* WHAT NEEDS TO BE DONE
Search the material and gather each line with "tengo" in it.
INPUT DATA: Begin
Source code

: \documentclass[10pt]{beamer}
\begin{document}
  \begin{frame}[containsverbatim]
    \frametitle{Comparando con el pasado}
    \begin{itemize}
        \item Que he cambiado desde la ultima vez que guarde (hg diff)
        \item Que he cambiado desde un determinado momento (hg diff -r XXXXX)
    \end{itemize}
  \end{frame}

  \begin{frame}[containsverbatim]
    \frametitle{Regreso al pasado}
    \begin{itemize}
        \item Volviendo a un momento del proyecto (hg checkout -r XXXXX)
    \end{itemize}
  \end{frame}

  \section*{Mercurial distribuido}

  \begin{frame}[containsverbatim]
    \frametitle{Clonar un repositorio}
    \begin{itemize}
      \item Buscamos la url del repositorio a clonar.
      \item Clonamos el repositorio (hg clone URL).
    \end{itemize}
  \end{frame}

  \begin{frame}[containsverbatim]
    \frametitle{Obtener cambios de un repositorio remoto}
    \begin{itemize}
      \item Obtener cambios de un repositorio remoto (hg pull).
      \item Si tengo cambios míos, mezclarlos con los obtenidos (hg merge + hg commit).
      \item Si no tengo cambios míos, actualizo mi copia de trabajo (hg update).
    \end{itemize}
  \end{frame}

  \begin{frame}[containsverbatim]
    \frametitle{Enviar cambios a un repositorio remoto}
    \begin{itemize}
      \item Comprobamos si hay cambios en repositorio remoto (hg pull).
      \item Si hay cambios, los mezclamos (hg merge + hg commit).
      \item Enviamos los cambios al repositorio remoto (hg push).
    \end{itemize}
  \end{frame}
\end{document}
INPUT DATA: End
* WRITTEN ANSWER
      \item Si tengo cambios míos, mezclarlos con los obtenidos (hg merge + hg commit).
      \item Si no tengo cambios míos, actualizo mi copia de trabajo (hg update).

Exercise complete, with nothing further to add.